La historia cultural, como todos los campos


que tienen a la cultura por objeto, depende para
su definición de la acepción que se le asigne al
término CULTURA. Si es cierto que la historia
cultural como actividad autónoma sólo ha
alcanzado una legitimidad relativamente
incuestionada en las últimas dos o tres décadas,
también lo es que la historia de la cultura
siempre ha constituido una parte integral del
quehacer historio gráfico, desde que esa
disciplina adquirió su estatuto autónomo. El
principio que establece la existencia de
diferencias culturales decisivas entre distintas
épocas ha sido constitutivo de la separación
entre la historiografía moderna y las formas de relatar el pasado correspondientes tanto a la Antigüedad
clásica como al Medioevo.
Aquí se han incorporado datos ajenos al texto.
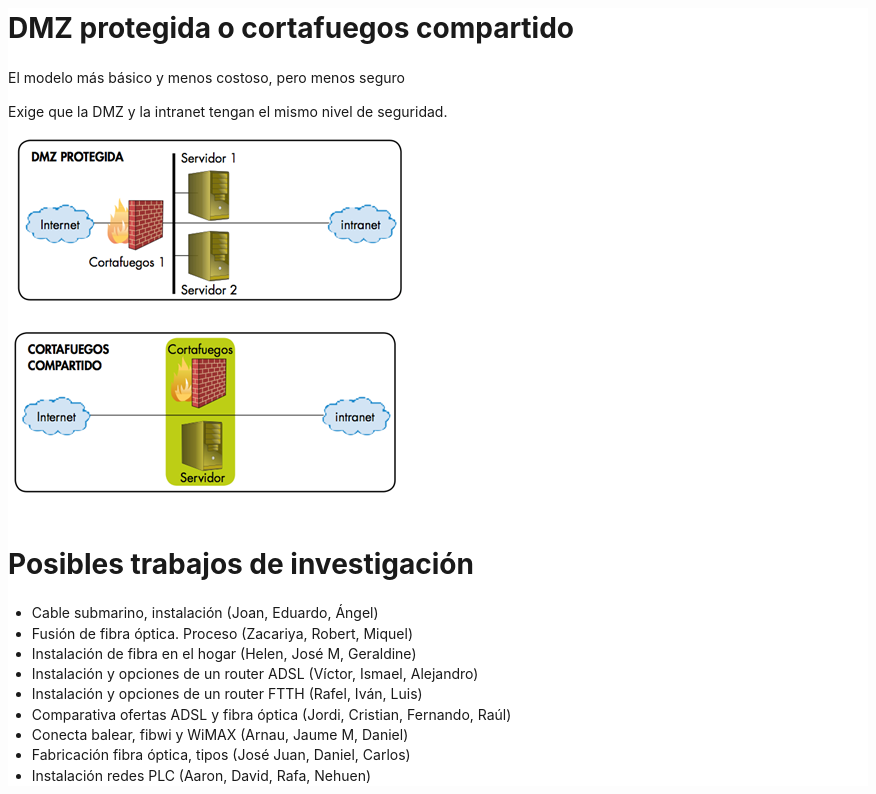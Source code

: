 # DMZ protegida o cortafuegos compartido

El modelo más básico y menos costoso, pero 
menos seguro

Exige que la DMZ y la intranet tengan el mismo 
nivel de seguridad. 

![](2019-05-08-08-27-00.png)

![](2019-05-08-08-27-04.png)

# Posibles trabajos de investigación

- Cable submarino, instalación (Joan, Eduardo, Ángel)
- Fusión de fibra óptica. Proceso (Zacariya, Robert, Miquel)
- Instalación de fibra en el hogar (Helen, José M, Geraldine)
- Instalación y opciones de un router ADSL (Víctor, Ismael, Alejandro)
- Instalación y opciones de un router FTTH (Rafel, Iván, Luis)
- Comparativa ofertas ADSL y fibra óptica (Jordi, Cristian, Fernando, Raúl)
- Conecta balear, fibwi y WiMAX (Arnau, Jaume M, Daniel)
- Fabricación fibra óptica, tipos (José Juan, Daniel, Carlos)
- Instalación redes PLC (Aaron, David, Rafa, Nehuen)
La res gestae, relato de las «cosas hechas», ignoraba rupturas en la
continuidad histórica, e ignoraba por ende la posibilidad de la diferencia cultural. En un proceso complejo
desencadenado por el primer Renacimiento italiano y por la voluntad humanista de «restaurar» los usos
de la Antigüedad clásica, la desnaturalización del mundo tradicional que habitaban los europeos
(Bauman, 1997) desembocaría no sólo en un reconocimiento de otras culturas en el espacio, sino también
en el tiempo. Emblema de este cambio es la transformación en los vestuarios del teatro con argumento
histórico: si a principios del siglo XVII, los actores de Julio César o Macbeth de Shakespeare vestían
ropa contemporánea, en las puestas del siglo XVIII comenzaba a imponerse la voluntad de lograr una
«autenticidad histórica», mediante la utilización de objetos materiales que expresaran de un modo visible
la diferencia cultural entre presente y pasado.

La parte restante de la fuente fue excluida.